═══ Provided data ═══
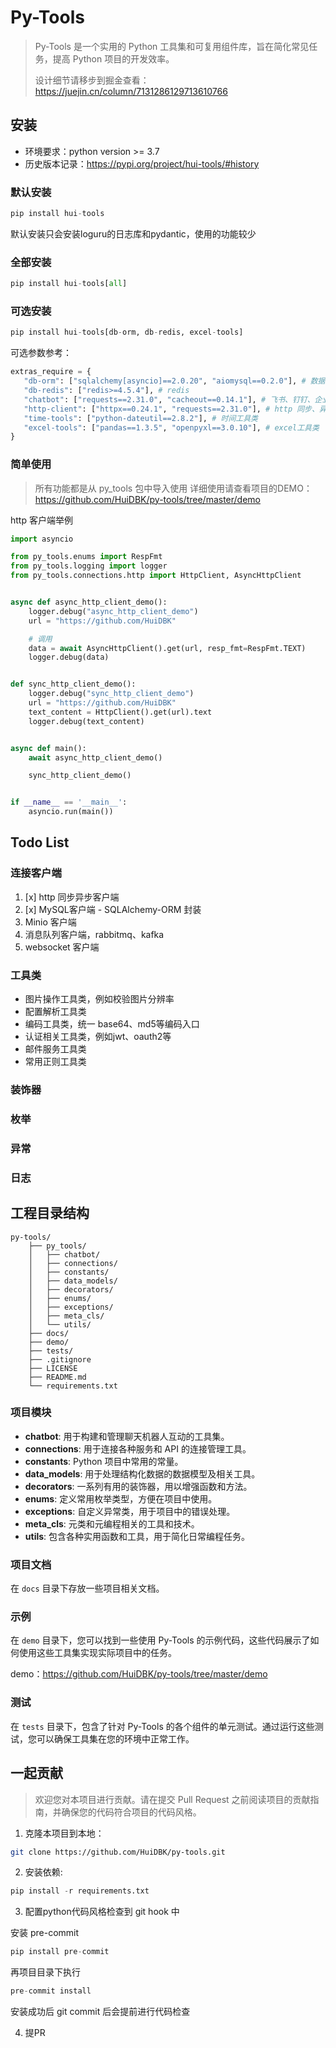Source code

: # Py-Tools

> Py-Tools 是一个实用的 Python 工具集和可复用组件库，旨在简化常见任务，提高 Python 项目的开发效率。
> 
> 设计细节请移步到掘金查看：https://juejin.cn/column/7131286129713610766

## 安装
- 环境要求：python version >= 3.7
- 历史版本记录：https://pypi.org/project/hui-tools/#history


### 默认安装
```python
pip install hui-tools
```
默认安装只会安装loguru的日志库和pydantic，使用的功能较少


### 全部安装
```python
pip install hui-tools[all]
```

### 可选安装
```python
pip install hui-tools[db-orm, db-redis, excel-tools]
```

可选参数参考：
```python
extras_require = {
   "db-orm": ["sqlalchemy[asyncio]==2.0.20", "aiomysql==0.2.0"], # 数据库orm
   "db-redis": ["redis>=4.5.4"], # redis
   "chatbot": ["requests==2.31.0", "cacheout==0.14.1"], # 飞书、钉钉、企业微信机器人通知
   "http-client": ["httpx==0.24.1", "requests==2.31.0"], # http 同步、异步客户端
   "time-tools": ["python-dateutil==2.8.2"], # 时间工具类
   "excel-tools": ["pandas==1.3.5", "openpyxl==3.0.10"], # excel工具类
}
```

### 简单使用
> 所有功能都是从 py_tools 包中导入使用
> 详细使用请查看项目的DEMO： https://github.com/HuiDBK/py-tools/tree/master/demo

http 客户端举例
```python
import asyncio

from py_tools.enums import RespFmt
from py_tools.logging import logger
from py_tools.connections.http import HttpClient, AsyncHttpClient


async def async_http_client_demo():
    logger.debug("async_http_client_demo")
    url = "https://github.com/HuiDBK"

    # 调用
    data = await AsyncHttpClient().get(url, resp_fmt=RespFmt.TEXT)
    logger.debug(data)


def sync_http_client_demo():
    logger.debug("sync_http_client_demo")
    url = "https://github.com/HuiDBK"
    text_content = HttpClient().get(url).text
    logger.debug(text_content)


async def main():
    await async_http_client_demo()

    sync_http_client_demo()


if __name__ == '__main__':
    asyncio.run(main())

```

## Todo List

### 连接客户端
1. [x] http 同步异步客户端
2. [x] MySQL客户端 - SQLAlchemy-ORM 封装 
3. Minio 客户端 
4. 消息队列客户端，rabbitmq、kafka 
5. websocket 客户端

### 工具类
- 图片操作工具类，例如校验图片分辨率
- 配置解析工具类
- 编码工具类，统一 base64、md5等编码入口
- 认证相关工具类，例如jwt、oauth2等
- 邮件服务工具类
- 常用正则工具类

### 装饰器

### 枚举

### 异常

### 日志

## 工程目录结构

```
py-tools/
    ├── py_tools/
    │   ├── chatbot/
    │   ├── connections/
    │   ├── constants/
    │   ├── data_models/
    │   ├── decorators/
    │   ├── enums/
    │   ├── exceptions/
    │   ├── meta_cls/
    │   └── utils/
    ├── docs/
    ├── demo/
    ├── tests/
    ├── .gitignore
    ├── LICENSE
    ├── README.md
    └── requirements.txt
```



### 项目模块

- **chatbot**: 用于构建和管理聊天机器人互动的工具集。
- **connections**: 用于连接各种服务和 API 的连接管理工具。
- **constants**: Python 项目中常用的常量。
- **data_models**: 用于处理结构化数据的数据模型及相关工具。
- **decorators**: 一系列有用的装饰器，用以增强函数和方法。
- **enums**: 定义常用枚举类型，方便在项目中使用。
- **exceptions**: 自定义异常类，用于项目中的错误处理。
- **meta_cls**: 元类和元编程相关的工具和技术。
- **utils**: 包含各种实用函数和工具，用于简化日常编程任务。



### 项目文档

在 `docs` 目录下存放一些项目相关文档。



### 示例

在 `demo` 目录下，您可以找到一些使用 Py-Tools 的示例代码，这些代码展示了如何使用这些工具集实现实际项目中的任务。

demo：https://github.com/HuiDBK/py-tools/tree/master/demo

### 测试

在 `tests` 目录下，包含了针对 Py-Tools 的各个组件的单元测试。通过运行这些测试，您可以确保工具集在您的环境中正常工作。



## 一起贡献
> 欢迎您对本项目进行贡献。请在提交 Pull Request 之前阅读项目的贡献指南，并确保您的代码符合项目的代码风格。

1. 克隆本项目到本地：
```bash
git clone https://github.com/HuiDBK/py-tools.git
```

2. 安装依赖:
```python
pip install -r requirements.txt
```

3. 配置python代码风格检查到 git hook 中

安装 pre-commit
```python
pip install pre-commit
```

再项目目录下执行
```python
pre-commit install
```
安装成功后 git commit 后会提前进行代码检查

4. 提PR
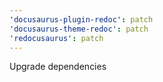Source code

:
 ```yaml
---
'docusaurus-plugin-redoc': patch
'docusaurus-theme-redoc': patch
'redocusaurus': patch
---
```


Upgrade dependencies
═══
Your objective
Please provide a faithful transcription of all the data, pictures excluded.

Answer box
Source code

: # Py-Tools

> Py-Tools 是一个实用的 Python 工具集和可复用组件库，旨在简化常见任务，提高 Python 项目的开发效率。
> 
> 设计细节请移步到掘金查看：https://juejin.cn/column/7131286129713610766

## 安装
- 环境要求：python version >= 3.7
- 历史版本记录：https://pypi.org/project/hui-tools/#history


### 默认安装
```python
pip install hui-tools
```
默认安装只会安装loguru的日志库和pydantic，使用的功能较少


### 全部安装
```python
pip install hui-tools[all]
```

### 可选安装
```python
pip install hui-tools[db-orm, db-redis, excel-tools]
```

可选参数参考：
```python
extras_require = {
   "db-orm": ["sqlalchemy[asyncio]==2.0.20", "aiomysql==0.2.0"], # 数据库orm
   "db-redis": ["redis>=4.5.4"], # redis
   "chatbot": ["requests==2.31.0", "cacheout==0.14.1"], # 飞书、钉钉、企业微信机器人通知
   "http-client": ["httpx==0.24.1", "requests==2.31.0"], # http 同步、异步客户端
   "time-tools": ["python-dateutil==2.8.2"], # 时间工具类
   "excel-tools": ["pandas==1.3.5", "openpyxl==3.0.10"], # excel工具类
}
```

### 简单使用
> 所有功能都是从 py_tools 包中导入使用
> 详细使用请查看项目的DEMO： https://github.com/HuiDBK/py-tools/tree/master/demo

http 客户端举例
```python
import asyncio

from py_tools.enums import RespFmt
from py_tools.logging import logger
from py_tools.connections.http import HttpClient, AsyncHttpClient


async def async_http_client_demo():
    logger.debug("async_http_client_demo")
    url = "https://github.com/HuiDBK"

    # 调用
    data = await AsyncHttpClient().get(url, resp_fmt=RespFmt.TEXT)
    logger.debug(data)


def sync_http_client_demo():
    logger.debug("sync_http_client_demo")
    url = "https://github.com/HuiDBK"
    text_content = HttpClient().get(url).text
    logger.debug(text_content)


async def main():
    await async_http_client_demo()

    sync_http_client_demo()


if __name__ == '__main__':
    asyncio.run(main())

```

## Todo List

### 连接客户端
1. [x] http 同步异步客户端
2. [x] MySQL客户端 - SQLAlchemy-ORM 封装 
3. Minio 客户端 
4. 消息队列客户端，rabbitmq、kafka 
5. websocket 客户端

### 工具类
- 图片操作工具类，例如校验图片分辨率
- 配置解析工具类
- 编码工具类，统一 base64、md5等编码入口
- 认证相关工具类，例如jwt、oauth2等
- 邮件服务工具类
- 常用正则工具类

### 装饰器

### 枚举

### 异常

### 日志

## 工程目录结构

```
py-tools/
    ├── py_tools/
    │   ├── chatbot/
    │   ├── connections/
    │   ├── constants/
    │   ├── data_models/
    │   ├── decorators/
    │   ├── enums/
    │   ├── exceptions/
    │   ├── meta_cls/
    │   └── utils/
    ├── docs/
    ├── demo/
    ├── tests/
    ├── .gitignore
    ├── LICENSE
    ├── README.md
    └── requirements.txt
```



### 项目模块

- **chatbot**: 用于构建和管理聊天机器人互动的工具集。
- **connections**: 用于连接各种服务和 API 的连接管理工具。
- **constants**: Python 项目中常用的常量。
- **data_models**: 用于处理结构化数据的数据模型及相关工具。
- **decorators**: 一系列有用的装饰器，用以增强函数和方法。
- **enums**: 定义常用枚举类型，方便在项目中使用。
- **exceptions**: 自定义异常类，用于项目中的错误处理。
- **meta_cls**: 元类和元编程相关的工具和技术。
- **utils**: 包含各种实用函数和工具，用于简化日常编程任务。



### 项目文档

在 `docs` 目录下存放一些项目相关文档。



### 示例

在 `demo` 目录下，您可以找到一些使用 Py-Tools 的示例代码，这些代码展示了如何使用这些工具集实现实际项目中的任务。

demo：https://github.com/HuiDBK/py-tools/tree/master/demo

### 测试

在 `tests` 目录下，包含了针对 Py-Tools 的各个组件的单元测试。通过运行这些测试，您可以确保工具集在您的环境中正常工作。



## 一起贡献
> 欢迎您对本项目进行贡献。请在提交 Pull Request 之前阅读项目的贡献指南，并确保您的代码符合项目的代码风格。

1. 克隆本项目到本地：
```bash
git clone https://github.com/HuiDBK/py-tools.git
```

2. 安装依赖:
```python
pip install -r requirements.txt
```

3. 配置python代码风格检查到 git hook 中

安装 pre-commit
```python
pip install pre-commit
```

再项目目录下执行
```python
pre-commit install
```
安装成功后 git commit 后会提前进行代码检查

4. 提PR
Source code

:
 ```yaml
---
'docusaurus-plugin-redoc': patch
'docusaurus-theme-redoc': patch
'redocusaurus': patch
---
```


Upgrade dependencies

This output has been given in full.